Trustees at Canada's largest school board are looking for a way out of a controversial agreement with the Chinese government that they were never given an opportunity to vet or approve.

Toronto District School Board trustees have asked staff whether the Confucius Institute agreement has an exit clause, what the penalties are for dissolving it, and whether the school district would be open to charges of negotiating in bad faith if it pulled the plug, according to notes from a dinner meeting for trustees obtained by The Globe and Mail.

Trustees passed a motion at their regular public meeting last month to delay the rollout of the culture programs subsidized and controlled by Beijing planned for elementary students this September so they can gather information on the Confucius Institute agreement. But several trustees confirmed to The Globe that the notes, consisting of 31 questions trustees posed to staff, reveal that they are looking at severing the TDSB's ties with the institute.

The controversy surrounding the Confucius Institute has highlighted the need for formal policies governing the school board's long-term partnerships with international organizations.

Trustees say there is a pressing need for more stringent policies on contracts, especially as the TDSB increasingly focuses on attracting more fee-paying international students.

"This is part of the learning experience that our board is going through, and we're becoming aware of where the problems might lie," trustee Pamela Gough said in an interview.

It is unclear how quickly staff will answer the 31 questions, which were compiled before last month's dinner meeting.

"As a group, I believe that we're interested in understanding the details of the agreement and the implications of the agreement before we decide whether it's good for our students," trustee Howard Goodman said in an interview.

Former TDSB chair Chris Bolton was the driving force behind the school board's recently opened Confucius Institute. He resigned last month, five months before his term as a trustee was to expire, leaving trustees to deal with the fallout from the venture, including hundreds of e-mails and phone calls from worried parents.

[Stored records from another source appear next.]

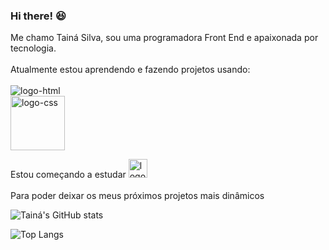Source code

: ### Hi there! 😆

Me chamo Tainá Silva, sou uma programadora Front End e apaixonada por tecnologia. 
<br>
<br>
Atualmente estou aprendendo e fazendo projetos usando:
<br>
<br>
<img src="https://img.shields.io/badge/HTML5-E34F26?style=for-the-badge&logo=html5&logoColor=white" alt="logo-html" />
<br>
<img src="https://img.shields.io/badge/CSS3-1572B6?style=for-the-badge&logo=css3&logoColor=white" alt="logo-css" width=87px />
    
Estou começando a estudar <img src="https://img.shields.io/badge/JavaScript-F7DF1E?style=for-the-badge&logo=javascript&logoColor=black" alt="logo-js" height=30px/> <br>
<br>
Para poder deixar os meus próximos projetos mais dinâmicos   

![Tainá's GitHub stats](https://github-readme-stats.vercel.app/api?username=tainasilvak&theme=dark&show_icons=true)

![Top Langs](https://github-readme-stats.vercel.app/api/top-langs/?username=tainasilvak&hide_progress=true)
<!--
**tainasilvak/tainasilvak** is a ✨ _special_ ✨ repository because its `README.md` (this file) appears on your GitHub profile.

Here are some ideas to get you started:

- 🔭 I’m currently working on ...
- 🌱 I’m currently learning ...
- 👯 I’m looking to collaborate on ...
- 🤔 I’m looking for help with ...
- 💬 Ask me about ...
- 📫 How to reach me: ...
- 😄 Pronouns: ...
- ⚡ Fun fact: ...
-->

Trustees found themselves facing more questions than answers about an agreement unilaterally negotiated by Mr. Bolton.

There is no explicit rule that school-board trustees must approve all agreements. But the deal with the Chinese government reflects the lack of openness at the board during Mr. Bolton's time as chairman, trustees said.

The new chair, Mari Rutka, has pledged to make the TDSB more transparent, and said trustees will discuss introducing new policies governing international agreements at their next full board meeting, in late October.

"If we are going to take a systematic look at this kind of thing," Ms. Rutka said in an interview, "it will take more than one meeting."

The Globe has reported that trustees were not told about key aspects of the Confucius Institute, including the fact that instructors are trained to self-censor on topics that are politically taboo in China.

Mr. Bolton informed trustees at a board meeting in May, 2012, that a formal signing ceremony had taken place in Ottawa the previous month with a delegation led by him and the head of the Chinese Language Council International, a state agency known as Hanban. Before that, the only information trustees received was in sparse briefing notes saying the TDSB had signed an agreement that the board's lawyers had reviewed.

The TDSB officially opened its Confucius Institute in May, just before the American Association of University Professors became the latest group of educators to raise alarms about censorship. In Canada, McMaster University and Sherbrooke University have closed their institutes.